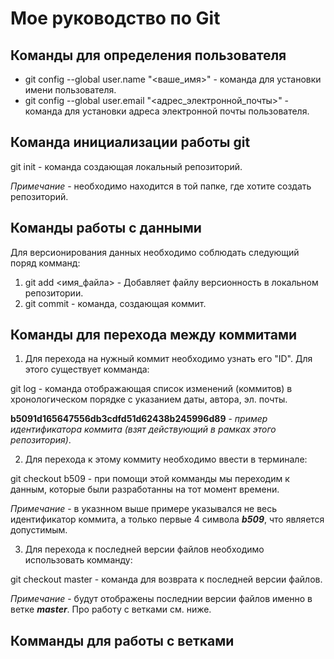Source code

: # Мое руководство по Git

## Команды для определения пользователя

* git config --global user.name "<ваше_имя>" - команда для установки имени пользователя.
* git config --global user.email "<адрес_электронной_почты>" - команда для установки адреса электронной почты пользователя.

## Команда инициализации работы git

git init - команда создающая локальный репозиторий.

*Примечание* - необходимо находится в той папке, где хотите создать репозиторий.

## Команды работы с данными

Для версионирования данных необходимо соблюдать следующий поряд комманд:

1. git add <имя_файла> - Добавляет файлу версионность в локальном репозитории.
2. git commit - команда, создающая коммит.  

## Команды для перехода между коммитами

1. Для перехода на нужный коммит необходимо узнать его "ID". Для этого существует комманда:

git log - команда отображающая список изменений (коммитов) в хронологическом порядке с указанием даты, автора, эл. почты.

**b5091d165647556db3cdfd51d62438b245996d89** - *пример идентификатора коммита (взят действующий в рамках этого репозитория)*.

2. Для перехода к этому коммиту необходимо ввести в терминале:

git checkout b509 - при помощи этой комманды мы переходим к данным, которые были разработанны на тот момент времени.

*Примечание* - в указнном выше примере указывался не весь идентификатор коммита, а только первые 4 символа _**b509**_, что является допустимым.

3. Для перехода к последней версии файлов необходимо использовать комманду:

git checkout master - команда для возврата к последней версии файлов.

*Примечание* - будут отображены последнии версии файлов именно в ветке __*master*__. Про работу с ветками см. ниже.

## Комманды для работы с ветками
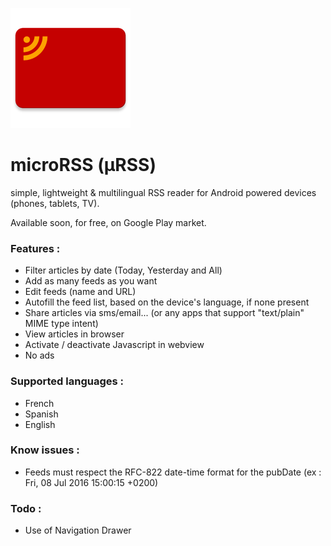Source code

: ![GitHub Logo](/app/src/main/res/mipmap-xxxhdpi/ic_launcher.png)

# microRSS (µRSS)
simple, lightweight &amp; multilingual RSS reader for Android powered devices (phones, tablets, TV).

Available soon, for free, on Google Play market.

### Features :
- Filter articles by date (Today, Yesterday and All)
- Add as many feeds as you want
- Edit feeds (name and URL)
- Autofill the feed list, based on the device's language, if none present
- Share articles via sms/email... (or any apps that support "text/plain" MIME type intent)
- View articles in browser
- Activate / deactivate Javascript in webview
- No ads

### Supported languages :
- French
- Spanish
- English

### Know issues :
- Feeds must respect the RFC-822 date-time format for the pubDate (ex : Fri, 08 Jul 2016 15:00:15 +0200)

### Todo :
- Use of Navigation Drawer

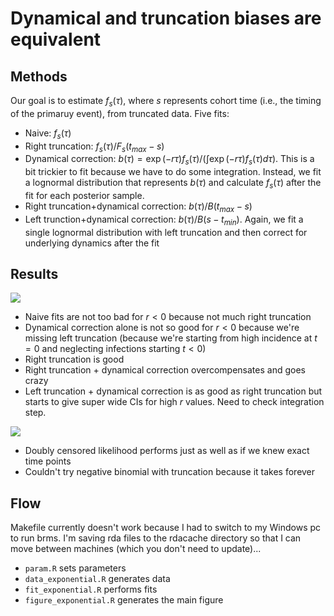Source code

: # Dynamical and truncation biases are equivalent

## Methods

Our goal is to estimate $f_s(\tau)$, where $s$ represents cohort time (i.e., the timing of the primaruy event), from truncated data. Five fits:
* Naive: $f_s(\tau)$
* Right truncation: $f_s(\tau)/F_s(t_{max}-s)$
* Dynamical correction: $b(\tau) = \exp(-r\tau) f_s(\tau)/(\int \exp(-r\tau) f_s(\tau) d\tau)$. This is a bit trickier to fit because we have to do some integration. Instead, we fit a lognormal distribution that represents $b(\tau)$ and calculate $f_s(\tau)$ after the fit for each posterior sample.
* Right truncation+dynamical correction: $b(\tau)/B(t_{max}-s)$
* Left trunction+dynamical correction: $b(\tau)/B(s-t_{min})$. Again, we fit a single lognormal distribution with left truncation and then correct for underlying dynamics after the fit

## Results

![](figure/figure_exponential.png)<!-- -->

* Naive fits are not too bad for $r < 0$ because not much right truncation
* Dynamical correction alone is not so good for $r < 0$ because we're missing left truncation (because we're starting from high incidence at $t=0$ and neglecting infections starting $t < 0$)
* Right truncation is good
* Right truncation + dynamical correction overcompensates and goes crazy
* Left truncation + dynamical correction is as good as right truncation but starts to give super wide CIs for high $r$ values. Need to check integration step.

![](figure/figure_doublecensor.png)<!-- -->

* Doubly censored likelihood performs just as well as if we knew exact time points
* Couldn't try negative binomial with truncation because it takes forever

## Flow
Makefile currently doesn't work because I had to switch to my Windows pc to run brms. I'm saving rda files to the rdacache directory so that I can move between machines (which you don't need to update)...

* `param.R` sets parameters
* `data_exponential.R` generates data
* `fit_exponential.R` performs fits
* `figure_exponential.R` generates the main figure
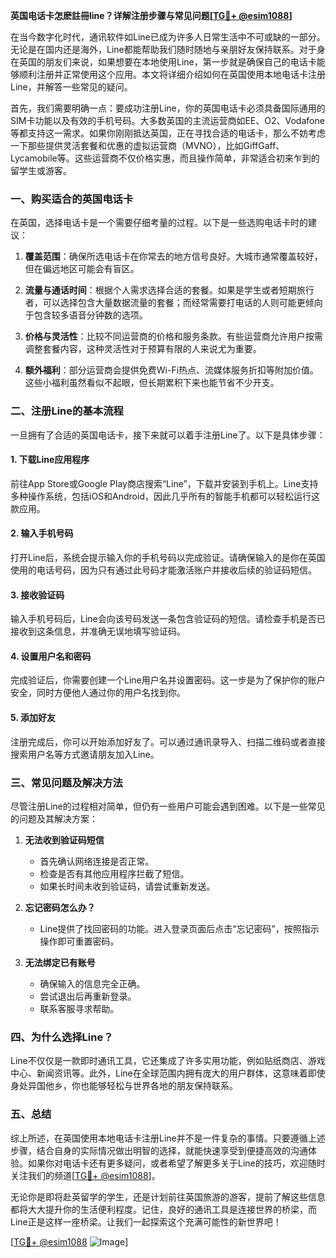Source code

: **英国电话卡怎麽註冊line？详解注册步骤与常见问题[[TG💪+ @esim1088](https://t.me/s/esim1088)]**

在当今数字化时代，通讯软件如Line已成为许多人日常生活中不可或缺的一部分。无论是在国内还是海外，Line都能帮助我们随时随地与亲朋好友保持联系。对于身在英国的朋友们来说，如果想要在本地使用Line，第一步就是确保自己的电话卡能够顺利注册并正常使用这个应用。本文将详细介绍如何在英国使用本地电话卡注册Line，并解答一些常见的疑问。

首先，我们需要明确一点：要成功注册Line，你的英国电话卡必须具备国际通用的SIM卡功能以及有效的手机号码。大多数英国的主流运营商如EE、O2、Vodafone等都支持这一需求。如果你刚刚抵达英国，正在寻找合适的电话卡，那么不妨考虑一下那些提供灵活套餐和优惠的虚拟运营商（MVNO），比如GiffGaff、Lycamobile等。这些运营商不仅价格实惠，而且操作简单，非常适合初来乍到的留学生或游客。

### **一、购买适合的英国电话卡**

在英国，选择电话卡是一个需要仔细考量的过程。以下是一些选购电话卡时的建议：

1. **覆盖范围**：确保所选电话卡在你常去的地方信号良好。大城市通常覆盖较好，但在偏远地区可能会有盲区。
   
2. **流量与通话时间**：根据个人需求选择合适的套餐。如果是学生或者短期旅行者，可以选择包含大量数据流量的套餐；而经常需要打电话的人则可能更倾向于包含较多语音分钟数的选项。

3. **价格与灵活性**：比较不同运营商的价格和服务条款。有些运营商允许用户按需调整套餐内容，这种灵活性对于预算有限的人来说尤为重要。

4. **额外福利**：部分运营商会提供免费Wi-Fi热点、流媒体服务折扣等附加价值。这些小福利虽然看似不起眼，但长期累积下来也能节省不少开支。

### **二、注册Line的基本流程**

一旦拥有了合适的英国电话卡，接下来就可以着手注册Line了。以下是具体步骤：

#### **1. 下载Line应用程序**
前往App Store或Google Play商店搜索“Line”，下载并安装到手机上。Line支持多种操作系统，包括iOS和Android，因此几乎所有的智能手机都可以轻松运行这款应用。

#### **2. 输入手机号码**
打开Line后，系统会提示输入你的手机号码以完成验证。请确保输入的是你在英国使用的电话号码，因为只有通过此号码才能激活账户并接收后续的验证码短信。

#### **3. 接收验证码**
输入手机号码后，Line会向该号码发送一条包含验证码的短信。请检查手机是否已接收到这条信息，并准确无误地填写验证码。

#### **4. 设置用户名和密码**
完成验证后，你需要创建一个Line用户名并设置密码。这一步是为了保护你的账户安全，同时方便他人通过你的用户名找到你。

#### **5. 添加好友**
注册完成后，你可以开始添加好友了。可以通过通讯录导入、扫描二维码或者直接搜索用户名等方式邀请朋友加入Line。

### **三、常见问题及解决方法**

尽管注册Line的过程相对简单，但仍有一些用户可能会遇到困难。以下是一些常见的问题及其解决方案：

1. **无法收到验证码短信**
   - 首先确认网络连接是否正常。
   - 检查是否有其他应用程序拦截了短信。
   - 如果长时间未收到验证码，请尝试重新发送。

2. **忘记密码怎么办？**
   - Line提供了找回密码的功能。进入登录页面后点击“忘记密码”，按照指示操作即可重置密码。

3. **无法绑定已有账号**
   - 确保输入的信息完全正确。
   - 尝试退出后再重新登录。
   - 联系客服寻求帮助。

### **四、为什么选择Line？**

Line不仅仅是一款即时通讯工具，它还集成了许多实用功能，例如贴纸商店、游戏中心、新闻资讯等。此外，Line在全球范围内拥有庞大的用户群体，这意味着即使身处异国他乡，你也能够轻松与世界各地的朋友保持联系。

### **五、总结**

综上所述，在英国使用本地电话卡注册Line并不是一件复杂的事情。只要遵循上述步骤，结合自身的实际情况做出明智的选择，就能快速享受到便捷高效的沟通体验。如果你对电话卡还有更多疑问，或者希望了解更多关于Line的技巧，欢迎随时关注我们的频道[[TG💪+ @esim1088](https://t.me/s/esim1088)]。

无论你是即将赴英留学的学生，还是计划前往英国旅游的游客，提前了解这些信息都将大大提升你的生活便利程度。记住，良好的通讯工具是连接世界的桥梁，而Line正是这样一座桥梁。让我们一起探索这个充满可能性的新世界吧！

[[TG💪+ @esim1088](https://t.me/s/esim1088) ![Image](https://i.postimg.cc/4NQfJmqS/Snipaste-2025-05-13-00-14-12.png)]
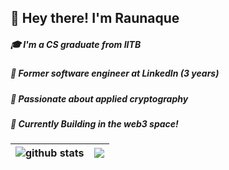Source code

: ## 👋 Hey there! I'm Raunaque

##### 🎓 I'm a CS graduate from IITB

##### 💼 Former software engineer at LinkedIn (3 years)

##### 🔐 Passionate about applied cryptography

##### 🚀 Currently Building in the web3 space!

| <a><img align="center" src="https://github-readme-streak-stats.herokuapp.com/?user=Raunaque97&theme=dark" alt="github stats" /></a> | <a><img align="center" src="https://github-readme-stats.vercel.app/api/top-langs/?username=anuraghazra&layout=donut&theme=dark" /></a> |
| ------------------------------------------------------------------------------------------------------------------------ | -------------------------------------------------------------------------------------------------------------------------------------------- |

<!-- <a><img src="https://komarev.com/ghpvc/?username=Raunaque97&style=for-the-badge"></a> -->

<!--
**Raunaque97/Raunaque97** is a ✨ _special_ ✨ repository because its `README.md` (this file) appears on your GitHub profile.

Here are some ideas to get you started:

- 🔭 I’m currently working on ...
- 🌱 I’m currently learning ...
- 👯 I’m looking to collaborate on ...
- 🤔 I’m looking for help with ...
- 💬 Ask me about ...
- 📫 How to reach me: ...
- 😄 Pronouns: ...
- ⚡ Fun fact: ...
-->
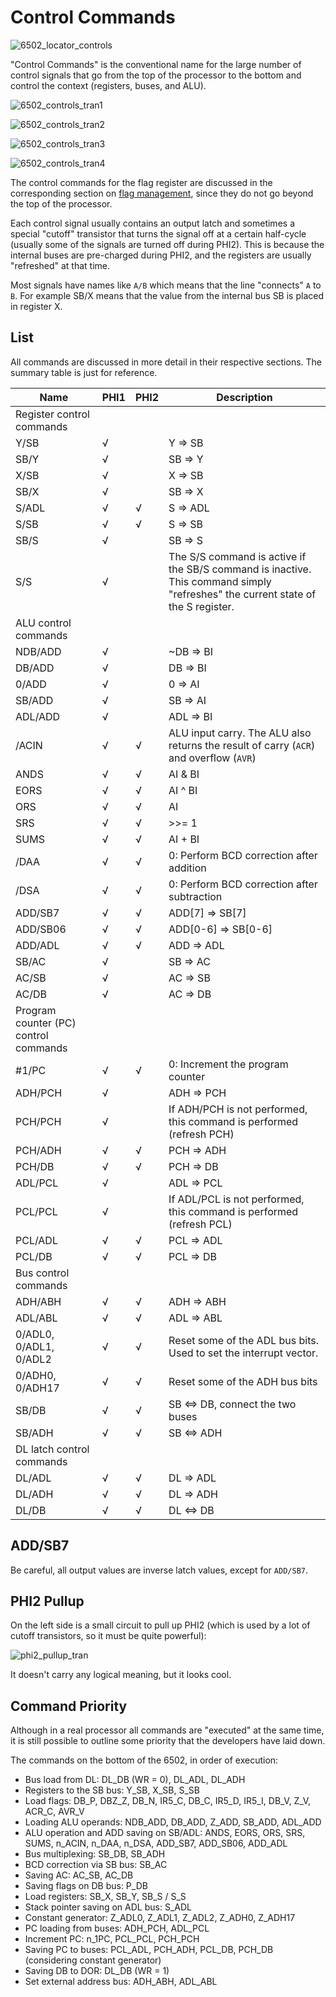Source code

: # Control Commands

![6502_locator_controls](/BreakingNESWiki/imgstore/6502_locator_controls.jpg)

"Control Commands" is the conventional name for the large number of control signals that go from the top of the processor to the bottom and control the context (registers, buses, and ALU).

![6502_controls_tran1](/BreakingNESWiki/imgstore/6502_controls_tran1.jpg)

![6502_controls_tran2](/BreakingNESWiki/imgstore/6502_controls_tran2.jpg)

![6502_controls_tran3](/BreakingNESWiki/imgstore/6502_controls_tran3.jpg)

![6502_controls_tran4](/BreakingNESWiki/imgstore/6502_controls_tran4.jpg)

The control commands for the flag register are discussed in the corresponding section on [flag management](flags_control.md), since they do not go beyond the top of the processor.

Each control signal usually contains an output latch and sometimes a special "cutoff" transistor that turns the signal off at a certain half-cycle (usually some of the signals are turned off during PHI2). This is because the internal buses are pre-charged during PHI2, and the registers are usually "refreshed" at that time.

Most signals have names like `A/B` which means that the line "connects" `A` to `B`. For example SB/X means that the value from the internal bus SB is placed in register X.

## List

All commands are discussed in more detail in their respective sections. The summary table is just for reference.

|Name|PHI1|PHI2|Description|
|---|---|---|---|
|Register control commands||||
|Y/SB|√| |Y => SB|
|SB/Y|√| |SB => Y|
|X/SB|√| |X => SB|
|SB/X|√| |SB => X|
|S/ADL|√|√|S => ADL|
|S/SB|√|√|S => SB|
|SB/S|√| |SB => S|
|S/S|√| |The S/S command is active if the SB/S command is inactive. This command simply "refreshes" the current state of the S register.|
|ALU control commands||||
|NDB/ADD|√| |~DB => BI|
|DB/ADD|√| |DB => BI|
|0/ADD|√| |0 => AI|
|SB/ADD|√| |SB => AI|
|ADL/ADD|√| |ADL => BI|
|/ACIN|√|√|ALU input carry. The ALU also returns the result of carry (`ACR`) and overflow (`AVR`)|
|ANDS|√|√|AI & BI|
|EORS|√|√|AI ^ BI|
|ORS|√|√|AI | BI|
|SRS|√|√|>>= 1|
|SUMS|√|√|AI + BI|
|/DAA|√|√|0: Perform BCD correction after addition|
|/DSA|√|√|0: Perform BCD correction after subtraction|
|ADD/SB7|√|√|ADD\[7\] => SB\[7\]|
|ADD/SB06|√|√|ADD\[0-6\] => SB\[0-6\]|
|ADD/ADL|√|√|ADD => ADL|
|SB/AC|√| |SB => AC|
|AC/SB|√| |AC => SB|
|AC/DB|√| |AC => DB|
|Program counter (PC) control commands||||
|#1/PC|√|√|0: Increment the program counter|
|ADH/PCH|√| |ADH => PCH|
|PCH/PCH|√| |If ADH/PCH is not performed, this command is performed (refresh PCH)|
|PCH/ADH|√|√|PCH => ADH|
|PCH/DB|√|√|PCH => DB|
|ADL/PCL|√| |ADL => PCL|
|PCL/PCL|√| |If ADL/PCL is not performed, this command is performed (refresh PCL)|
|PCL/ADL|√|√|PCL => ADL|
|PCL/DB|√|√|PCL => DB|
|Bus control commands||||
|ADH/ABH|√|√|ADH => ABH|
|ADL/ABL|√|√|ADL => ABL|
|0/ADL0, 0/ADL1, 0/ADL2|√|√|Reset some of the ADL bus bits. Used to set the interrupt vector.|
|0/ADH0, 0/ADH17|√|√|Reset some of the ADH bus bits|
|SB/DB|√|√|SB <=> DB, connect the two buses|
|SB/ADH|√|√|SB <=> ADH|
|DL latch control commands||||
|DL/ADL|√|√|DL => ADL|
|DL/ADH|√|√|DL => ADH|
|DL/DB|√|√|DL <=> DB|

## ADD/SB7

Be careful, all output values are inverse latch values, except for `ADD/SB7`.

## PHI2 Pullup

On the left side is a small circuit to pull up PHI2 (which is used by a lot of cutoff transistors, so it must be quite powerful):

![phi2_pullup_tran](/BreakingNESWiki/imgstore/phi2_pullup_tran.jpg)

It doesn't carry any logical meaning, but it looks cool.

## Command Priority

Although in a real processor all commands are "executed" at the same time, it is still possible to outline some priority that the developers have laid down.

The commands on the bottom of the 6502, in order of execution:

- Bus load from DL: DL_DB (WR = 0), DL_ADL, DL_ADH
- Registers to the SB bus: Y_SB, X_SB, S_SB
- Load flags: DB_P, DBZ_Z, DB_N, IR5_C, DB_C, IR5_D, IR5_I, DB_V, Z_V, ACR_C, AVR_V
- Loading ALU operands: NDB_ADD, DB_ADD, Z_ADD, SB_ADD, ADL_ADD
- ALU operation and ADD saving on SB/ADL: ANDS, EORS, ORS, SRS, SUMS, n_ACIN, n_DAA, n_DSA, ADD_SB7, ADD_SB06, ADD_ADL
- Bus multiplexing: SB_DB, SB_ADH
- BCD correction via SB bus: SB_AC
- Saving AC: AC_SB, AC_DB
- Saving flags on DB bus: P_DB
- Load registers: SB_X, SB_Y, SB_S / S_S
- Stack pointer saving on ADL bus: S_ADL
- Constant generator: Z_ADL0, Z_ADL1, Z_ADL2, Z_ADH0, Z_ADH17
- PC loading from buses: ADH_PCH, ADL_PCL
- Increment PC: n_1PC, PCL_PCL, PCH_PCH
- Saving PC to buses: PCL_ADL, PCH_ADH, PCL_DB, PCH_DB (considering constant generator)
- Saving DB to DOR: DL_DB (WR = 1)
- Set external address bus: ADH_ABH, ADL_ABL
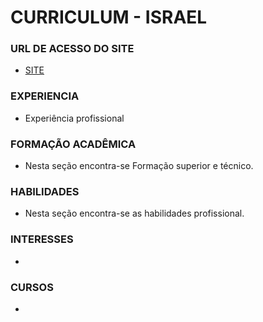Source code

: # CURRICULUM - ISRAEL

### URL DE ACESSO DO SITE
* [SITE](https://raelandrade.github.io/)

### EXPERIENCIA

* Experiência profissional

### FORMAÇÃO ACADÊMICA

* Nesta seção encontra-se Formação superior e técnico.

### HABILIDADES

* Nesta seção encontra-se as habilidades profissional.

### INTERESSES

* 

### CURSOS

*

» What to work on
When the line with "- Bus multiplexing: SB_DB, SB_ADH" is reached in the data above, start copying there, and copy each line exactly until the line with "- Constant generator: Z_ADL0, Z_ADL1, Z_ADL2, Z_ADH0, Z_ADH17" has been copied; copy nothing else.

» Result
- Bus multiplexing: SB_DB, SB_ADH
- BCD correction via SB bus: SB_AC
- Saving AC: AC_SB, AC_DB
- Saving flags on DB bus: P_DB
- Load registers: SB_X, SB_Y, SB_S / S_S
- Stack pointer saving on ADL bus: S_ADL
- Constant generator: Z_ADL0, Z_ADL1, Z_ADL2, Z_ADH0, Z_ADH17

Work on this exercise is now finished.